Your instructions.
Provide the data again exactly, including every line that follows.

Exercise data.

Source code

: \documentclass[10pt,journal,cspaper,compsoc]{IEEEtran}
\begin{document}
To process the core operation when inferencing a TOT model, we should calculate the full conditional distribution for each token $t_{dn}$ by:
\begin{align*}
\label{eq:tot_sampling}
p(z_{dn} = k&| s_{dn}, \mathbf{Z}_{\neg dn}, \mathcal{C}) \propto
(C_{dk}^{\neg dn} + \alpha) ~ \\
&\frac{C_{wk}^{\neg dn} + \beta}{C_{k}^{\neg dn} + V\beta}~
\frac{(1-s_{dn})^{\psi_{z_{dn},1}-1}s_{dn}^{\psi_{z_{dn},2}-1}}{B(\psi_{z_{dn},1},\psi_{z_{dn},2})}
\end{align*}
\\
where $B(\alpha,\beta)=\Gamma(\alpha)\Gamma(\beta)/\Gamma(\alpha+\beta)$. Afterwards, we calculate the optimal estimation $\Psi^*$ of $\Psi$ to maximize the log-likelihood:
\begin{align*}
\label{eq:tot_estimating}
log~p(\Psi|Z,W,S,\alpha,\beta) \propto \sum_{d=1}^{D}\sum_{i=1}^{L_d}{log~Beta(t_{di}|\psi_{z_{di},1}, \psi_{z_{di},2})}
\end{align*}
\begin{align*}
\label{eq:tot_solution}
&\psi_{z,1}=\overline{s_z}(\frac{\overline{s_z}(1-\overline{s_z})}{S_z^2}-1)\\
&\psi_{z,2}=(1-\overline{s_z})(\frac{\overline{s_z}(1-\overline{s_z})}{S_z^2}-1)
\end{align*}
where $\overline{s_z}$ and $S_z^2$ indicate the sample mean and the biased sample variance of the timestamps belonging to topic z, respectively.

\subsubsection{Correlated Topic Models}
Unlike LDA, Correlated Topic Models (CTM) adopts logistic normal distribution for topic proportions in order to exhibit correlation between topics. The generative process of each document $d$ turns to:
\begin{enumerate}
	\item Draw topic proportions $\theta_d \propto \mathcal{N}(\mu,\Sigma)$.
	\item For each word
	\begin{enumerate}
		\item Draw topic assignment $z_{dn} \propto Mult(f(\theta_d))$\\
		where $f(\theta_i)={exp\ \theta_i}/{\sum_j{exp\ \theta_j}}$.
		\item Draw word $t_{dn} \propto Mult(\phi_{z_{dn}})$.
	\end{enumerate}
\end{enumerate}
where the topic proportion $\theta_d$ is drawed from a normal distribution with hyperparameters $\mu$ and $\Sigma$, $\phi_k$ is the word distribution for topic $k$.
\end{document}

Task solution.
Source code

: \documentclass[10pt,journal,cspaper,compsoc]{IEEEtran}
\begin{document}
To process the core operation when inferencing a TOT model, we should calculate the full conditional distribution for each token $t_{dn}$ by:
\begin{align*}
\label{eq:tot_sampling}
p(z_{dn} = k&| s_{dn}, \mathbf{Z}_{\neg dn}, \mathcal{C}) \propto
(C_{dk}^{\neg dn} + \alpha) ~ \\
&\frac{C_{wk}^{\neg dn} + \beta}{C_{k}^{\neg dn} + V\beta}~
\frac{(1-s_{dn})^{\psi_{z_{dn},1}-1}s_{dn}^{\psi_{z_{dn},2}-1}}{B(\psi_{z_{dn},1},\psi_{z_{dn},2})}
\end{align*}
\\
where $B(\alpha,\beta)=\Gamma(\alpha)\Gamma(\beta)/\Gamma(\alpha+\beta)$. Afterwards, we calculate the optimal estimation $\Psi^*$ of $\Psi$ to maximize the log-likelihood:
\begin{align*}
\label{eq:tot_estimating}
log~p(\Psi|Z,W,S,\alpha,\beta) \propto \sum_{d=1}^{D}\sum_{i=1}^{L_d}{log~Beta(t_{di}|\psi_{z_{di},1}, \psi_{z_{di},2})}
\end{align*}
\begin{align*}
\label{eq:tot_solution}
&\psi_{z,1}=\overline{s_z}(\frac{\overline{s_z}(1-\overline{s_z})}{S_z^2}-1)\\
&\psi_{z,2}=(1-\overline{s_z})(\frac{\overline{s_z}(1-\overline{s_z})}{S_z^2}-1)
\end{align*}
where $\overline{s_z}$ and $S_z^2$ indicate the sample mean and the biased sample variance of the timestamps belonging to topic z, respectively.

\subsubsection{Correlated Topic Models}
Unlike LDA, Correlated Topic Models (CTM) adopts logistic normal distribution for topic proportions in order to exhibit correlation between topics. The generative process of each document $d$ turns to:
\begin{enumerate}
	\item Draw topic proportions $\theta_d \propto \mathcal{N}(\mu,\Sigma)$.
	\item For each word
	\begin{enumerate}
		\item Draw topic assignment $z_{dn} \propto Mult(f(\theta_d))$\\
		where $f(\theta_i)={exp\ \theta_i}/{\sum_j{exp\ \theta_j}}$.
		\item Draw word $t_{dn} \propto Mult(\phi_{z_{dn}})$.
	\end{enumerate}
\end{enumerate}
where the topic proportion $\theta_d$ is drawed from a normal distribution with hyperparameters $\mu$ and $\Sigma$, $\phi_k$ is the word distribution for topic $k$.
\end{document}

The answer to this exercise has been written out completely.